[[ Extracted data open ]]

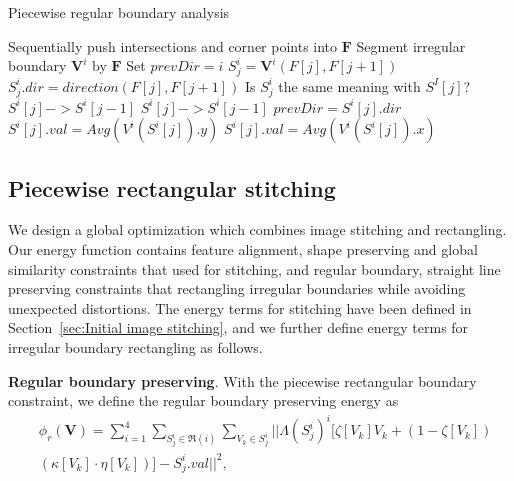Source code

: \documentclass[10pt,journal,compsoc]{IEEEtran}
\newcommand{\zfl}[1]{{\color{red}#1}}
\begin{document}
\begin{algorithm}
 \label{alg:piecewise_analysis}
     \caption{Piecewise regular boundary analysis}
      Sequentially push intersections and corner points into $\mathbf{F}$\;
      Segment irregular boundary $\mathbf{V}^i$ by $\mathbf{F}$\;
      Set $prevDir=i$\;
      {
           $S^i_j=\mathbf{V}^i(F[j], F[j+1])$\;
           $S^i_j.dir=direction(F[j], F[j+1])$\;
      }
      \zfl{Is $S^i_j$ the same meaning with $S^I[j]$?}
      {
         {
              $S^i[j] -> S^i[j-1]$\;
         }
         \Else
         {
               {
                     $S^i[j] -> S^i[j-1]$\;
               }
               \Else
               {
                    $prevDir = S^i[j].dir$\;
               }
          }
           {
                $S^i[j].val = Avg(V^i(S^i[j]).y)$\;
           }
           \Else
           {
                $S^i[j].val = Avg(V^i(S^i[j]).x)$\;
           }
      }
\end{algorithm}

\subsection{Piecewise rectangular stitching}
We design a global optimization which combines image stitching and rectangling.
Our energy function contains feature alignment, shape preserving and global similarity constraints that used for stitching,
and regular boundary, straight line preserving constraints that rectangling irregular boundaries while avoiding unexpected distortions.
The energy terms for stitching have been defined in Section~\ref{sec:Initial image stitching}, and we further define energy terms for irregular boundary rectangling as follows.

\textbf{Regular boundary preserving}.
With the piecewise rectangular boundary constraint, we define the regular boundary preserving energy as
\begin{equation} \label{equ:piecewise_boundary}
\begin{split}
   &\phi_r(\mathbf{V})=\sum\limits_{i=1}^4\sum\limits_{S^i_j \in \Re(i)}\sum\limits_{V_k \in S^i_j}|| \Lambda(S^i_j)^i[\zeta[V_k] V_k+(1-\zeta[V_k])\\
   &(\kappa[V_k] \cdot \eta[V_k])]-S^i_j.val ||^2,
\end{split}
\end{equation}
\end{document}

[[ Extracted data closed ]]

Output all of the data above exactly; no pictures should appear.

Source code

: \documentclass[10pt,journal,compsoc]{IEEEtran}
\newcommand{\zfl}[1]{{\color{red}#1}}
\begin{document}
\begin{algorithm}
 \label{alg:piecewise_analysis}
     \caption{Piecewise regular boundary analysis}
      Sequentially push intersections and corner points into $\mathbf{F}$\;
      Segment irregular boundary $\mathbf{V}^i$ by $\mathbf{F}$\;
      Set $prevDir=i$\;
      {
           $S^i_j=\mathbf{V}^i(F[j], F[j+1])$\;
           $S^i_j.dir=direction(F[j], F[j+1])$\;
      }
      \zfl{Is $S^i_j$ the same meaning with $S^I[j]$?}
      {
         {
              $S^i[j] -> S^i[j-1]$\;
         }
         \Else
         {
               {
                     $S^i[j] -> S^i[j-1]$\;
               }
               \Else
               {
                    $prevDir = S^i[j].dir$\;
               }
          }
           {
                $S^i[j].val = Avg(V^i(S^i[j]).y)$\;
           }
           \Else
           {
                $S^i[j].val = Avg(V^i(S^i[j]).x)$\;
           }
      }
\end{algorithm}

\subsection{Piecewise rectangular stitching}
We design a global optimization which combines image stitching and rectangling.
Our energy function contains feature alignment, shape preserving and global similarity constraints that used for stitching,
and regular boundary, straight line preserving constraints that rectangling irregular boundaries while avoiding unexpected distortions.
The energy terms for stitching have been defined in Section~\ref{sec:Initial image stitching}, and we further define energy terms for irregular boundary rectangling as follows.

\textbf{Regular boundary preserving}.
With the piecewise rectangular boundary constraint, we define the regular boundary preserving energy as
\begin{equation} \label{equ:piecewise_boundary}
\begin{split}
   &\phi_r(\mathbf{V})=\sum\limits_{i=1}^4\sum\limits_{S^i_j \in \Re(i)}\sum\limits_{V_k \in S^i_j}|| \Lambda(S^i_j)^i[\zeta[V_k] V_k+(1-\zeta[V_k])\\
   &(\kappa[V_k] \cdot \eta[V_k])]-S^i_j.val ||^2,
\end{split}
\end{equation}
\end{document}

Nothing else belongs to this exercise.